I finally made it to sickbay and the battalion surgeon, Lt Kaplan, was busy putting a large cast on my left arm. I was lying there with my eyes shut when something stirred above me. I opened my eyes and there was Duff Rice. He said, "That was a pretty rough touch football game, wasn’t it, Captain?" I replied that it wasn’t a touch football game. I think he then called me an asshole, or some other such appropriate nom-de-guerre. When I finally had the cast on and was able to leave the treatment room I saw four or five other India Company Marines in the waiting area having been medevac’d from the game. I could see the "Judgment" rating on my fitness report take another click to the left. This after Dan Phipps and I were robbed in Naples (see T.I.N.S. tale "Adventures in Mediterranean Cuisine" on this site).

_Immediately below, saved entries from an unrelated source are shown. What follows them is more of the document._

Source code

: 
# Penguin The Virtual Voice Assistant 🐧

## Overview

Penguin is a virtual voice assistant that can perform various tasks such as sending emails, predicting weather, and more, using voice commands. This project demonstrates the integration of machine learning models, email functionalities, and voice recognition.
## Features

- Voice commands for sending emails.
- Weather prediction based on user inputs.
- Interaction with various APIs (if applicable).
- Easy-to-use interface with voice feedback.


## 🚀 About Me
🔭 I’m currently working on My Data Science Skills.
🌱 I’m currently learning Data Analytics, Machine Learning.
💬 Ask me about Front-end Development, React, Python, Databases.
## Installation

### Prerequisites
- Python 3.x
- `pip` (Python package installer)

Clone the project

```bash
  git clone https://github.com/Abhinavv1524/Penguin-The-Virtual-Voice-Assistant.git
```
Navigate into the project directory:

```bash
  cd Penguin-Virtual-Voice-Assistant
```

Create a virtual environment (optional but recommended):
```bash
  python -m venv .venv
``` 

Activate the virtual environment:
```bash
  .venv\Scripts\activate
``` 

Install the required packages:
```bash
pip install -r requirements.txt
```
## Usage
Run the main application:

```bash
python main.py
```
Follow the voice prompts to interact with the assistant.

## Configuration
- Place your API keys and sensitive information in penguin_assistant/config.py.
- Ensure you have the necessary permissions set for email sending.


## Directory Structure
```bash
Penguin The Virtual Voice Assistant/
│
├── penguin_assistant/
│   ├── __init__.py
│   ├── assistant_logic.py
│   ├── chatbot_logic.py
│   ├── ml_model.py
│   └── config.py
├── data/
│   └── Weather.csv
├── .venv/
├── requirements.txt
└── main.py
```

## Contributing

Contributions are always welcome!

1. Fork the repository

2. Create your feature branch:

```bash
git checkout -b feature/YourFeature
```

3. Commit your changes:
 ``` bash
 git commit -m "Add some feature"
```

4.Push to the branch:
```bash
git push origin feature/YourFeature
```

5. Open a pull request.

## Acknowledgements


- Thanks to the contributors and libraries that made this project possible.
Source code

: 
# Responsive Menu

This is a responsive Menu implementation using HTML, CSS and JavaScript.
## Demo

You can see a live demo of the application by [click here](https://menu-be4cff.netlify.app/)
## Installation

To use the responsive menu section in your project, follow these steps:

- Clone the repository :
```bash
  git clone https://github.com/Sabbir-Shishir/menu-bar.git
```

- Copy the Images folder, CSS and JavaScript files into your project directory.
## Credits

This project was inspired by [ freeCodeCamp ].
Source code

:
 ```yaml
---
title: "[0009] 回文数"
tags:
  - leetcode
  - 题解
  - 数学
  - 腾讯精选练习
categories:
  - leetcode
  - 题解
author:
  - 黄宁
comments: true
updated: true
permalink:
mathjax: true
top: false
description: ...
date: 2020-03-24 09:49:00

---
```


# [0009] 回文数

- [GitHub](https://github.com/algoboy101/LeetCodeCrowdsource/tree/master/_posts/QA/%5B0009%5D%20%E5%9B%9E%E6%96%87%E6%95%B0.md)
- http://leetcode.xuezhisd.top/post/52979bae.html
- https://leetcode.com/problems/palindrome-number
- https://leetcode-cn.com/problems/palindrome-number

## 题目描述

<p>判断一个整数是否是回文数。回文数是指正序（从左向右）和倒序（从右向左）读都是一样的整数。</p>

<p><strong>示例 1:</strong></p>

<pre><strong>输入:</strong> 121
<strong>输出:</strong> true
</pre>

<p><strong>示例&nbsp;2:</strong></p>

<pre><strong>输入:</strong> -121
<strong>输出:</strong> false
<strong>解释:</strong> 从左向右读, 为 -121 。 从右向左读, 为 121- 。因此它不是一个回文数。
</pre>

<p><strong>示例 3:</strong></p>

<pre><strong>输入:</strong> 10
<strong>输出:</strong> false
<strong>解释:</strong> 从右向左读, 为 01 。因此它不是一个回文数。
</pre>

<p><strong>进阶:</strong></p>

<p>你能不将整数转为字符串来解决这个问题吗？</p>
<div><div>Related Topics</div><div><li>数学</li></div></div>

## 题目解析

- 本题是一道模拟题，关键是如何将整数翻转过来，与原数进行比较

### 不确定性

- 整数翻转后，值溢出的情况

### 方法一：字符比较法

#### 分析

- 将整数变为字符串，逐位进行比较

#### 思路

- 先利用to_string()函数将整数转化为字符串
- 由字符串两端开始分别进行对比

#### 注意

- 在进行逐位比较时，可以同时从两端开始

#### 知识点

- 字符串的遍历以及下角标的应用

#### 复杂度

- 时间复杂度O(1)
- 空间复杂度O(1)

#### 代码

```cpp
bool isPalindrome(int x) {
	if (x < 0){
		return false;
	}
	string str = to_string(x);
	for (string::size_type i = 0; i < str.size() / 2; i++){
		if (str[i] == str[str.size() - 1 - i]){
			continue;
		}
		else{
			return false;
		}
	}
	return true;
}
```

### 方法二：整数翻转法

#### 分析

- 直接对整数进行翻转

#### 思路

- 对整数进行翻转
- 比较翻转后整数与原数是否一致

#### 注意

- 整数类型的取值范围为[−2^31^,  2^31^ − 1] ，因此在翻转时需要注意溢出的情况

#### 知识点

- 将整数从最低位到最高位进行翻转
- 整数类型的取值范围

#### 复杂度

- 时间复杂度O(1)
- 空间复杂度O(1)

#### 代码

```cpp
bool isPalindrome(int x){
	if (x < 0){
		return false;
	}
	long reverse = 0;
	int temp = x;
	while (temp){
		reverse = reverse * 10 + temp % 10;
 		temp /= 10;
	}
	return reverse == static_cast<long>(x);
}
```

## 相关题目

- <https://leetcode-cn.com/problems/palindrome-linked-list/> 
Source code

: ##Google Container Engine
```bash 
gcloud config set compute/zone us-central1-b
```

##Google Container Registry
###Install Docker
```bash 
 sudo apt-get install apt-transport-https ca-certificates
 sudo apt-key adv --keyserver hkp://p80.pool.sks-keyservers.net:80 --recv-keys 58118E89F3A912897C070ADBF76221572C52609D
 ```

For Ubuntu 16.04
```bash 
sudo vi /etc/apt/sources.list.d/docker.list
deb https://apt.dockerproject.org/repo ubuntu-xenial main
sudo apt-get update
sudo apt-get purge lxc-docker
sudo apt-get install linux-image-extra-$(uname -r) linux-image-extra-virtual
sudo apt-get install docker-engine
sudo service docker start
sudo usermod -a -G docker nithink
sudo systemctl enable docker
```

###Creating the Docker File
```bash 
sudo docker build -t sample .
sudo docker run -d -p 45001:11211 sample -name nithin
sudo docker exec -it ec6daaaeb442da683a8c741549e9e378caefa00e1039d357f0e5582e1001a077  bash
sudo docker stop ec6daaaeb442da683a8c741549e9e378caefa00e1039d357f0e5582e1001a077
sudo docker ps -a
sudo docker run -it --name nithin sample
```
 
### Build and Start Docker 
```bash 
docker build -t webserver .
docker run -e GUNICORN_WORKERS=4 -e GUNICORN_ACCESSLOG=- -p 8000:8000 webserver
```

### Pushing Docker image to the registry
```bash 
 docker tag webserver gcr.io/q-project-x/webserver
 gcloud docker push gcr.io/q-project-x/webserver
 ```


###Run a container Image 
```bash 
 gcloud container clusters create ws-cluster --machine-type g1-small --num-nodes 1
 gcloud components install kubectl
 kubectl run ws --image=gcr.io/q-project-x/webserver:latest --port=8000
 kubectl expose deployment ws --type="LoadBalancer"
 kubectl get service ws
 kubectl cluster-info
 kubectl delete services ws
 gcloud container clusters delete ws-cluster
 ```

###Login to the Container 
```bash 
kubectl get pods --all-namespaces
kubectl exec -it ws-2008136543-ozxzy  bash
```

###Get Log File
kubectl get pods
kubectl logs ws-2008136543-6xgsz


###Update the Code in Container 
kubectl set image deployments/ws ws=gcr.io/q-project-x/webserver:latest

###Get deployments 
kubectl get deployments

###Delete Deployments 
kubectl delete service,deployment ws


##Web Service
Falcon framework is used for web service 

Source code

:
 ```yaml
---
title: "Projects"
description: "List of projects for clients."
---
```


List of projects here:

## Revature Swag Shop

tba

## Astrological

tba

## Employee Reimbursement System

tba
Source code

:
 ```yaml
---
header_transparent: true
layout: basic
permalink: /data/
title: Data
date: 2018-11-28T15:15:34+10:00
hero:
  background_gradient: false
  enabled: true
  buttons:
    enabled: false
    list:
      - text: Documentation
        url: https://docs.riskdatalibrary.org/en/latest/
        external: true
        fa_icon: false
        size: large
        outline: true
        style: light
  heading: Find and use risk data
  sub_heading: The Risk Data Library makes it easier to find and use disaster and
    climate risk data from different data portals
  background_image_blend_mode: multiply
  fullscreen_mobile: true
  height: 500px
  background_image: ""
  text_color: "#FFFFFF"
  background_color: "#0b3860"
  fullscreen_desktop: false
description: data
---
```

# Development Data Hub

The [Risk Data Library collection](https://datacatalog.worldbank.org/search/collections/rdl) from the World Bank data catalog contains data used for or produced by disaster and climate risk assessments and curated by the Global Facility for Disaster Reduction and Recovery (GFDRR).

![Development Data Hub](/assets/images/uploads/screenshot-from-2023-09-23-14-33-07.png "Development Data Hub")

Headquarters ended up winning the bloodbath 7-0 after racking up an impressive list of casualties. Gunny Duenow took over as quarterback after I was hauled off and led the team to victory, probably by just running over people. I was medevac’d to the Naval Hospital in Naples for further treatment, and rejoined the battalion in Livorno, Italy just in time for our transit back to Camp Lejeune.
If I hadn’t been a rifle company C.O. and Duff Rice didn’t like his company commanders to be aggressive enough to knock heads in a football game without any pads or helmets, God knows what the outcome of this story might have been. It could have been my head instead of my arm, but then nobody would have noticed any difference. But there is a moral to this story…pro football players shouldn’t ride motorcycles without a helmet, and 32-year old Marine Captains shouldn’t play football; with or without a helmet, no matter how aggressive the battalion commander wants you to be.
Just another adventure from the Mediterranean.